Nelly the Lighthouse Cat.
The second floor of the gift shop is devoted to offices, a catering kitchen, and a large conference room. The third floor is storage.
As you exit the gift shop and walk to the historic grounds, you will see a walkway of memorial bricks, and these may be purchased in the shop or online. They are a great way to honor a loved one or commemorate a special event.
The white picket fence that surrounds the historic area has been there in one form or another since the station was constructed. The first fence was barbed wire and encircled the entire property. Shortly after the station opened in November of 1887, the picket fence was installed around the dwellings and tower. In 1913, the wooden posts of this fence were replaced by concrete, and many of those are still standing.
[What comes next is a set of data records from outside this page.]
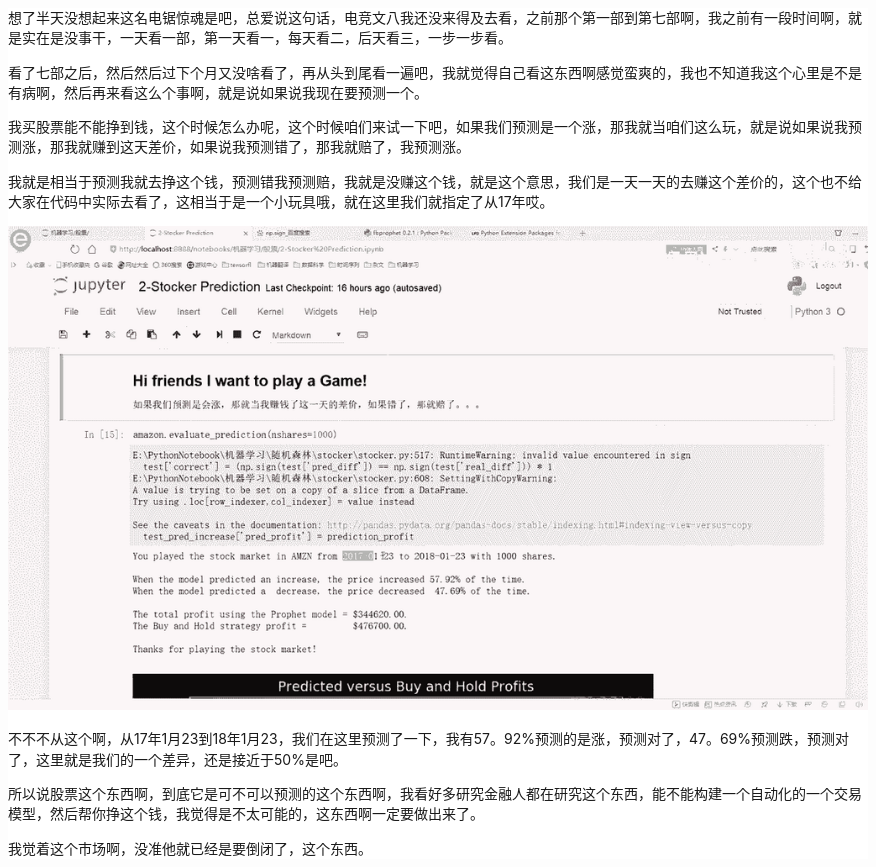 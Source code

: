 想了半天没想起来这名电锯惊魂是吧，总爱说这句话，电竞文八我还没来得及去看，之前那个第一部到第七部啊，我之前有一段时间啊，就是实在是没事干，一天看一部，第一天看一，每天看二，后天看三，一步一步看。

看了七部之后，然后然后过下个月又没啥看了，再从头到尾看一遍吧，我就觉得自己看这东西啊感觉蛮爽的，我也不知道我这个心里是不是有病啊，然后再来看这么个事啊，就是说如果说我现在要预测一个。

我买股票能不能挣到钱，这个时候怎么办呢，这个时候咱们来试一下吧，如果我们预测是一个涨，那我就当咱们这么玩，就是说如果说我预测涨，那我就赚到这天差价，如果说我预测错了，那我就赔了，我预测涨。

我就是相当于预测我就去挣这个钱，预测错我预测赔，我就是没赚这个钱，就是这个意思，我们是一天一天的去赚这个差价的，这个也不给大家在代码中实际去看了，这相当于是一个小玩具哦，就在这里我们就指定了从17年哎。



![](img/46c1d44ad16d5d18d01f6228c54e6263_1.png)

不不不从这个啊，从17年1月23到18年1月23，我们在这里预测了一下，我有57。92%预测的是涨，预测对了，47。69%预测跌，预测对了，这里就是我们的一个差异，还是接近于50%是吧。

所以说股票这个东西啊，到底它是可不可以预测的这个东西啊，我看好多研究金融人都在研究这个东西，能不能构建一个自动化的一个交易模型，然后帮你挣这个钱，我觉得是不太可能的，这东西啊一定要做出来了。

我觉着这个市场啊，没准他就已经是要倒闭了，这个东西。
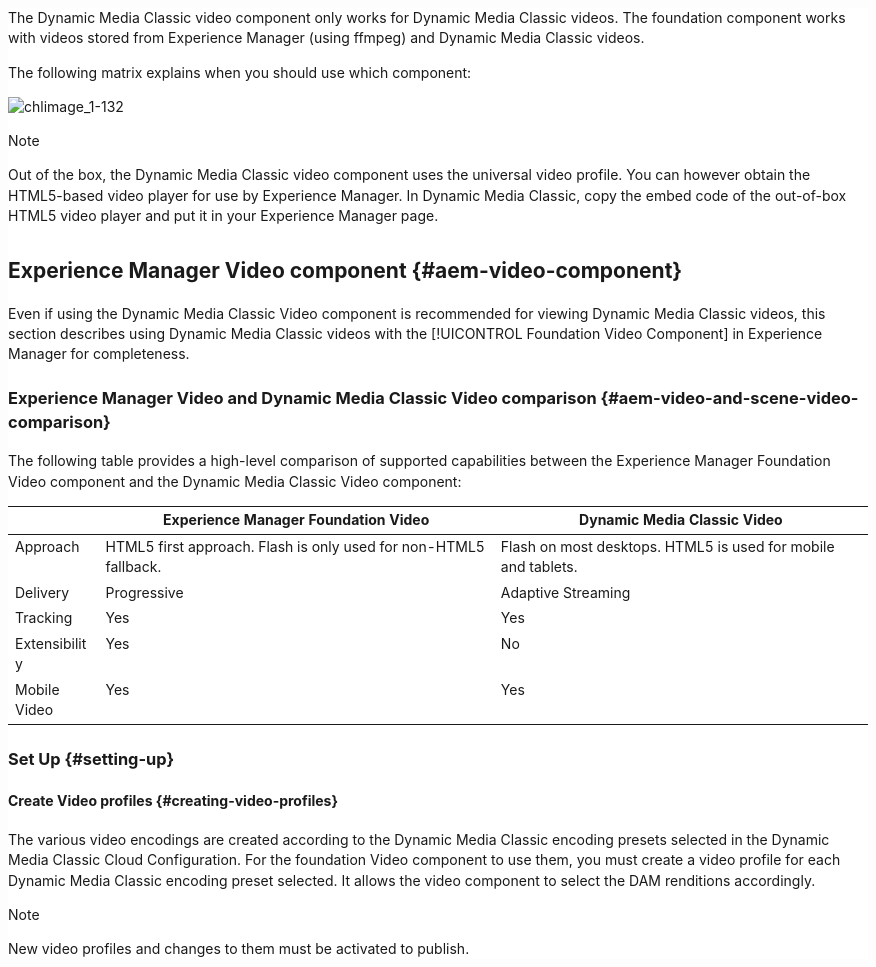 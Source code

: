 The Dynamic Media Classic video component only works for Dynamic Media Classic videos. The foundation component works with videos stored from Experience Manager (using ffmpeg) and Dynamic Media Classic videos.

The following matrix explains when you should use which component:

![chlimage_1-132](assets/chlimage_1-132.png)

>[!NOTE]
>
>Out of the box, the Dynamic Media Classic video component uses the universal video profile. You can however obtain the HTML5-based video player for use by Experience Manager. In Dynamic Media Classic, copy the embed code of the out-of-box HTML5 video player and put it in your Experience Manager page.
>

## Experience Manager Video component {#aem-video-component}

Even if using the Dynamic Media Classic Video component is recommended for viewing Dynamic Media Classic videos, this section describes using Dynamic Media Classic videos with the [!UICONTROL Foundation Video Component] in Experience Manager for completeness.

### Experience Manager Video and Dynamic Media Classic Video comparison {#aem-video-and-scene-video-comparison}

The following table provides a high-level comparison of supported capabilities between the Experience Manager Foundation Video component and the Dynamic Media Classic Video component:

|   |Experience Manager Foundation Video |Dynamic Media Classic Video |
|---|---|---|
| Approach |HTML5 first approach. Flash is only used for non-HTML5 fallback. |Flash on most desktops. HTML5 is used for mobile and tablets. |
| Delivery |Progressive |Adaptive Streaming |
| Tracking |Yes |Yes |
| Extensibility |Yes |No |
| Mobile Video |Yes |Yes |

### Set Up {#setting-up}

#### Create Video profiles {#creating-video-profiles}

The various video encodings are created according to the Dynamic Media Classic encoding presets selected in the Dynamic Media Classic Cloud Configuration. For the foundation Video component to use them, you must create a video profile for each Dynamic Media Classic encoding preset selected. It allows the video component to select the DAM renditions accordingly.

>[!NOTE]
>
>New video profiles and changes to them must be activated to publish.
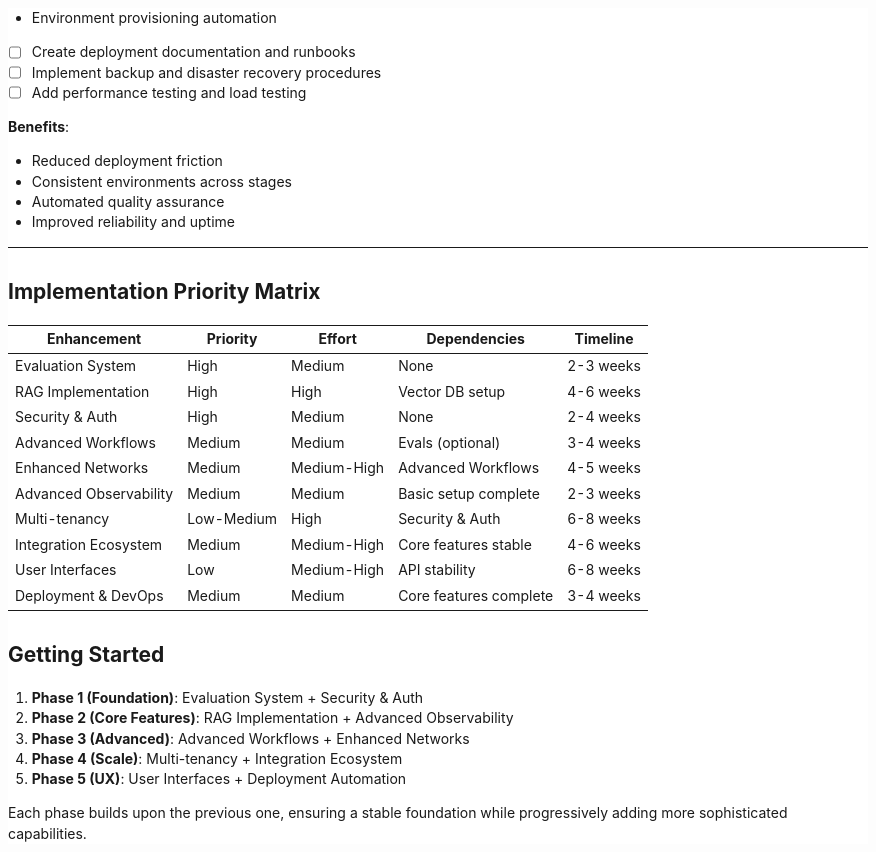  - Environment provisioning automation
- [ ] Create deployment documentation and runbooks
- [ ] Implement backup and disaster recovery procedures
- [ ] Add performance testing and load testing

**Benefits**:
- Reduced deployment friction
- Consistent environments across stages
- Automated quality assurance
- Improved reliability and uptime

---

## Implementation Priority Matrix

| Enhancement | Priority | Effort | Dependencies | Timeline |
|------------|----------|--------|--------------|----------|
| Evaluation System | High | Medium | None | 2-3 weeks |
| RAG Implementation | High | High | Vector DB setup | 4-6 weeks |
| Security & Auth | High | Medium | None | 2-4 weeks |
| Advanced Workflows | Medium | Medium | Evals (optional) | 3-4 weeks |
| Enhanced Networks | Medium | Medium-High | Advanced Workflows | 4-5 weeks |
| Advanced Observability | Medium | Medium | Basic setup complete | 2-3 weeks |
| Multi-tenancy | Low-Medium | High | Security & Auth | 6-8 weeks |
| Integration Ecosystem | Medium | Medium-High | Core features stable | 4-6 weeks |
| User Interfaces | Low | Medium-High | API stability | 6-8 weeks |
| Deployment & DevOps | Medium | Medium | Core features complete | 3-4 weeks |

## Getting Started

1. **Phase 1 (Foundation)**: Evaluation System + Security & Auth
2. **Phase 2 (Core Features)**: RAG Implementation + Advanced Observability  
3. **Phase 3 (Advanced)**: Advanced Workflows + Enhanced Networks
4. **Phase 4 (Scale)**: Multi-tenancy + Integration Ecosystem
5. **Phase 5 (UX)**: User Interfaces + Deployment Automation

Each phase builds upon the previous one, ensuring a stable foundation while progressively adding more sophisticated capabilities.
The white picket fence in 1907.
Once you pass through the white picket fence, you have stepped back in time to the 1887 light station. All the buildings inside this enclosure are original, and only one historic building is outside the fence line. That building is where the kerosene fuel for the lighthouse beacon was stored, and it was kept far away from the other buildings in case of fire. There are also several modern buildings outside the historic area including the entrance and gift shop, the administration building, the lens exhibit building, and a combination restroom and vending building.
The Oil Storage Building is the small structure to the right of the tower and the only historic building located outside the white picket fence.